I have a lot of opinions about reality TV. I tend to avoid it as a general rule, not because I don't like it, but because I believe that allowing producers to profit from more cheaply produced reality shows could have dramatic implications for Australia's creative industries. Simply put, if the bosses in an underfunded industry realise that people will volunteer to be exploited on camera for free (or the mere chance of a prize) and that they don't have to go through the added expense of hiring writers, actors etc, they won't hire those people. Which, if it goes on for long enough, means no more jobs for writers and actors in Australian television, and no more original content for viewers of Australian television. Bad.
But recently I've noticed another side effect of those few, unavoidable viewings of shows like Australian Idol, Search for a Supermodel and all those other talent contest type things. In years past when I looked in the mirror and decided that I looked at least passable enough to go the pub, I believed it. When someone told me I had given a good performance, I believed them. But at some point I noticed that hey... those hideous creatures who audition for the modelling shows think they look good too...
At first, I shrugged off the idea. Those girls were deluded enough to slather on the facepaint and waltz right on to the set of a modelling show. Those bitches be trippin' right down the catwalk of crazy. I'm not going to go out and do anything like that, I don't need to worry myself with this kind of insecurity.
But then I noticed (it was on in the background, yeah?) just how many people on the reality shows live in a reality completely removed from anyone else's. Even the ones who don't seem overtly crazy (but not overtly talented either) have completely inflated ideas of their own abilities.
And then, through the wonders of television, you meet their family and it all makes sense.
If you've ever watched the earlier auditions on any of the 'Idol' shows, which you have because of course you have, you might have noticed that even the most tuneless, tone-deaf, singing suckhole seems to have at least four or five people around them to tell them that they truly are an amazing singer, that they're going to take the world by storm.

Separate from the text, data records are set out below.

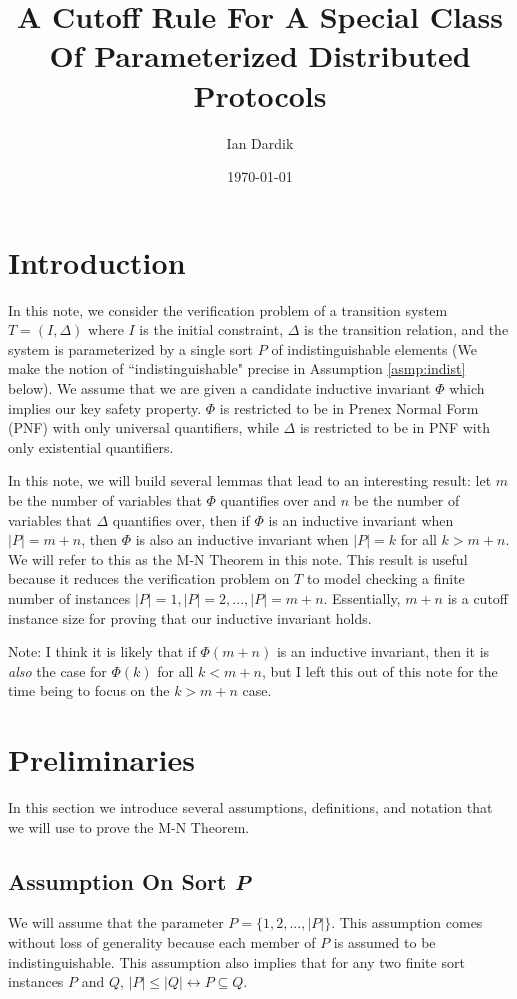 \documentclass[12pt]{article}
\title{A Cutoff Rule For A Special Class Of Parameterized Distributed Protocols}
\author{Ian Dardik}
\date{\today}
\theoremstyle{definition}
\theoremstyle{remark}
\begin{document}
\maketitle

\section{Introduction}
In this note, we consider the verification problem of a transition system $T=(I,\Delta)$ where $I$ is the initial constraint, $\Delta$ is the transition relation, and the system is parameterized by a single sort $P$ of indistinguishable elements (We make the notion of ``indistinguishable" precise in Assumption \ref{asmp:indist} below).  We assume that we are given a candidate inductive invariant $\Phi$ which implies our key safety property.  $\Phi$ is restricted to be in Prenex Normal Form (PNF) with only universal quantifiers, while $\Delta$ is restricted to be in PNF with only existential quantifiers.

In this note, we will build several lemmas that lead to an interesting result: let $m$ be the number of variables that $\Phi$ quantifies over and $n$ be the number of variables that $\Delta$ quantifies over, then if $\Phi$ is an inductive invariant when $|P|=m+n$, then $\Phi$ is also an inductive invariant when $|P|=k$ for all $k>m+n$.  We will refer to this as the M-N Theorem in this note.  This result is useful because it reduces the verification problem on $T$ to model checking a finite number of instances $|P|=1,|P|=2,...,|P|=m+n$.  Essentially, $m+n$ is a cutoff instance size for proving that our inductive invariant holds.

Note: I think it is likely that if $\Phi(m+n)$ is an inductive invariant, then it is \textit{also} the case for $\Phi(k)$ for all $k<m+n$, but I left this out of this note for the time being to focus on the $k>m+n$ case.



\section{Preliminaries}
In this section we introduce several assumptions, definitions, and notation that we will use to prove the M-N Theorem.

\subsection{Assumption On Sort \textit{P}}
We will assume that the parameter $P = \{1,2,...,|P|\}$.  This assumption comes without loss of generality because each member of $P$ is assumed to be indistinguishable.  This assumption also implies that for any two finite sort instances $P$ and $Q$, $|P| \leq |Q| \leftrightarrow P \subseteq Q$.
\end{document}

These people are liars.
Don't get me wrong, they are well-intentioned liars. They've been brought up learning that a white lie is just dandy when it boosts someone's self-esteem, that self-esteem is always to be right at it's highest possible point, and that encouragement is something you are obliged to give someone. Plus, they like seeing the people they care about feel good about themselves. That's understandable. They think they're doing their friend/child/student the biggest of favours in sending them out into the world with confidence.
Of course it all becomes clear when the aspiring performer steps, alone, into the judges' arena and their whole world comes crashing down around them. They now have the word of industry experts that they can't sing to save their life, and the video footage (often screened repeatedly) to prove it. Not only do they have to deal with the fact that they are hopeless in the one area they've always been led to believe they are uniquely talented in, but they also have to deal with the knowledge that the people they care most about in the world lied to them. And that those lies eventually led to them being humiliated on national TV. You can see why so many of them prefer to cling to their delusions.
People seem to have this idea that 'encouragement' equals blind praise. In my amateur theatre days, nothing annoyed me more than the way praise and compliments were little more than social commodities. One person would get up to demonstrate their performance and the rest would clap and cheer, tell them they were brilliant, with the promise that if they replied enthusiastically enough, they too would receive the same treatment. Everybody likes to be told they're brilliant, none more so than amateur actors. The problem with this system presented itself if you happened to be the type of person who actually wants constructive criticism. How can you improve your performance if no-one will even tell you it wasn't your best yet? Believing that you have nothing to improve means that you don't work on it and, in extreme cases, leads to the kind of delusion you see every season of any given reality show.
So now I'm in a complicated position where I can no longer truly believe that a compliment is genuine. Did that person really like my singing, or do they just want a compliment in return? Do I really look nice, or is that person just telling me what they think I want to hear? Does it really require the risk of national humiliation (or at least smaller scale humiliation) to know if you really are good at something?
Welcome to the world of limitless insecurities, friends. I'm sure you will make yourself at home.
- Smackie Onassis, who assures you she is not fishing for compliments.